На сербском престоле водворилась династия Обреновичей, проводившая проавстрийскую политику. Отношение Вены к Белграду в эти годы Николай Полетика удачно назвал «политикой золотой клетки». То, как это произошло и что за этим последовало, показал американский историк Сидней Фей:
«Несчастьем для сербского народа было то, что в начале движения за национальную независимость, в дни Наполеона, у него оказались не один, а два национальных вождя. Вместо одного сильного человека, руководящего движением и образованием прочной династии, оказалось два соперника — Кара Георгий (известный в России как Георгий Чёрный. — В. М.) и Милош Обренович. Со времени убийства первого в интересах второго в 1817 г. несчастная страна страдала от вражды этих соперничающих семейств, сопровождавшейся рядом дворцовых переворотов и насильственных смен династий. Эта вражда достигла своего апогея в 1903 г. Ночью 11 июня группа заговорщиков, состоявшая главным образом из офицеров сербской армии, ворвалась в королевский дворец в Белграде, вытащила короля Александра Обреновича и его не пользовавшуюся симпатиями народа жену из места, где они укрылись, и зверски убила их. Белград ликовал; колокола церквей звонили; город расцветился флагами, и законодательное собрание единодушно благодарило убийц за их дело. Пётр Карагеоргиевич, внук человека, убитого почти век тому назад, не принимавший непосредственного участия в заговоре, извлёк выгоду из этого события и занял престол под именем Петра I. Это отвратительное преступление и милости, оказанные виновникам era, задели чувства благопристойности коронованных особ Европы. Большинство из них вскоре отозвало своих представителей из Белграда в знак неодобрения».
«Об этом заговоре знали одинаково и в Вене, и в Петербурге и дали ему совершиться, — констатировал Полетика в 1929 г. в книге «Сараевское убийство». — Почему? Австро-Венгрия — потому что король Александр Обренович своим произволом и угодничеством перед Австрией настолько скомпрометировал себя в политических кругах Белграда и среди офицерства, что дальнейшее пребывание его на троне как австрийского агента было нецелесообразно.
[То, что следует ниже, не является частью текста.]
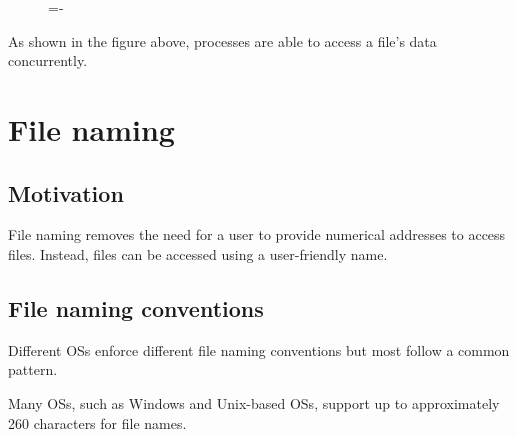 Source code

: \documentclass[a4paper]{systems-software}
\begin{document}
\begin{figure}[H]
  \lineskip=-\fboxrule
\end{figure}

As shown in the figure above, processes are able to access a file's data concurrently.


\section*{File naming}

\subsection*{Motivation}

File naming removes the need for a user to provide numerical addresses to access files. Instead, files can be accessed using a user-friendly name.


\subsection*{File naming conventions}

Different OSs enforce different file naming conventions but most follow a common pattern.

Many OSs, such as Windows and Unix-based OSs, support up to approximately 260 characters for file names.
\end{document}
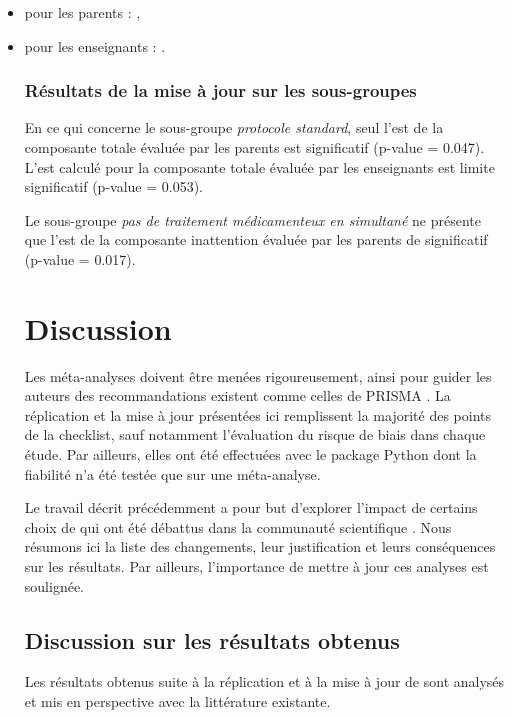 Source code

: \begin{itemize}
\item pour les parents : \citet{Christiansen2014}, 
\item pour les enseignants : \citet{Moreno2019, Shereena2019}. 

 
\subsubsection{Résultats de la mise à jour sur les sous-groupes}
 
En ce qui concerne le sous-groupe \emph{protocole standard}, seul l'\gls{est} de la composante totale évaluée par les parents est significatif (p-value = 0.047). 
L'\gls{est} calculé pour la composante totale évaluée par les enseignants est limite significatif (p-value = 0.053).

Le sous-groupe \emph{pas de traitement médicamenteux en simultané} ne présente que l'\gls{est} de la composante inattention évaluée par les parents de 
significatif (p-value = 0.017).

\section{Discussion} 

Les méta-analyses doivent être menées rigoureusement, ainsi pour guider les auteurs des recommandations existent comme celles de PRISMA \citep{Moher2009}.
La réplication et la mise à jour présentées ici remplissent la majorité des points de la checklist, sauf notamment l'évaluation du risque de biais dans chaque étude.
Par ailleurs, elles ont été effectuées avec le package Python dont la fiabilité n'a été testée que sur une méta-analyse.
 
Le travail décrit précédemment a pour but d'explorer l'impact de certains choix de \citet{Cortese2016} qui ont été débattus dans la communauté scientifique 
\citep{Micoulaud2016}. Nous résumons ici la liste des changements, leur justification et leurs conséquences sur les résultats. Par ailleurs, l'importance de mettre 
à jour ces analyses est soulignée.

\subsection{Discussion sur les résultats obtenus} \label{replication_and_update}

Les résultats obtenus suite à la réplication et à la mise à jour de \citet{Cortese2016} sont analysés et mis en perspective avec la littérature existante.


\end{itemize}
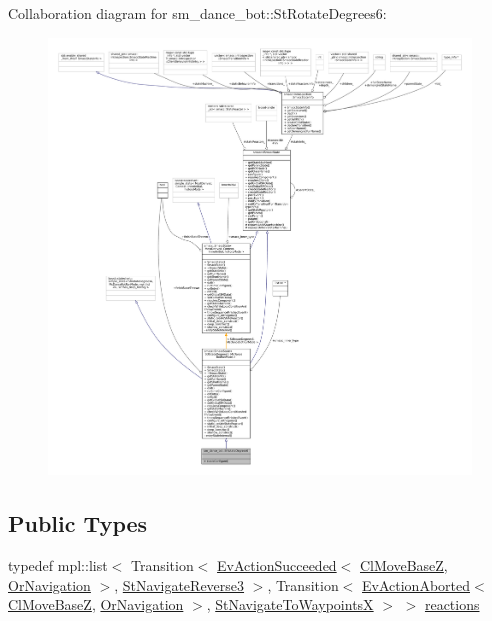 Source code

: Collaboration diagram for sm\+\_\+dance\+\_\+bot\+:\+:St\+Rotate\+Degrees6\+:
\nopagebreak
\begin{figure}[H]
\begin{center}
\leavevmode
\includegraphics[width=350pt]{structsm__dance__bot_1_1StRotateDegrees6__coll__graph}
\end{center}
\end{figure}
\subsection*{Public Types}
\begin{DoxyCompactItemize}
\item 
typedef mpl\+::list$<$ Transition$<$ \hyperlink{structsmacc_1_1default__events_1_1EvActionSucceeded}{Ev\+Action\+Succeeded}$<$ \hyperlink{classcl__move__base__z_1_1ClMoveBaseZ}{Cl\+Move\+BaseZ}, \hyperlink{classsm__dance__bot_1_1OrNavigation}{Or\+Navigation} $>$, \hyperlink{structsm__dance__bot_1_1StNavigateReverse3}{St\+Navigate\+Reverse3} $>$, Transition$<$ \hyperlink{structsmacc_1_1default__events_1_1EvActionAborted}{Ev\+Action\+Aborted}$<$ \hyperlink{classcl__move__base__z_1_1ClMoveBaseZ}{Cl\+Move\+BaseZ}, \hyperlink{classsm__dance__bot_1_1OrNavigation}{Or\+Navigation} $>$, \hyperlink{structsm__dance__bot_1_1StNavigateToWaypointsX}{St\+Navigate\+To\+WaypointsX} $>$ $>$ \hyperlink{structsm__dance__bot_1_1StRotateDegrees6_a6f12012f35d4f854115f900ea511d75d}{reactions}
\end{DoxyCompactItemize}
Наоборот, в смене династии она видела в лучшем случае предлог для вмешательства в сербские дела, в худшем — воцарение нового человека, который заменит короля Александра в должности австрийского агента. Для России, с 1885 г. вытесненной из Болгарии и в силу этого с обидой за личную неудачу и с завистью смотревшей на успехи австрийцев по укрощению Сербии, смена династий тоже представляла некоторые выгоды. Во-первых, уход австрофилов Обреновичей и замена их Карагеоргиевичами внушали надежду превратить последних в своего агента и этим парализовать влияние австрийцев в Сербии. Во-вторых, связавшись с радикалами, можно было даже использовать Сербию для борьбы против Австрии на Балканах. Вот почему дворцовый переворот, о котором говорили совершенно открыто не только в Сербии, но и на всех европейских дипломатических перекрёстках за несколько месяцев до его совершения, был выполнен заговорщиками без особых политических осложнений».
Новый режим, пользовавшийся популярностью — точнее, использовавший непопулярность Обреновичей, — начал политику возрождения национального духа и реанимации идеи «Великой Сербии», которая в эпоху Стефана Душана в XIV в. простиралась от Дуная почти до Коринфского залива и от Эгейского моря до Адриатики.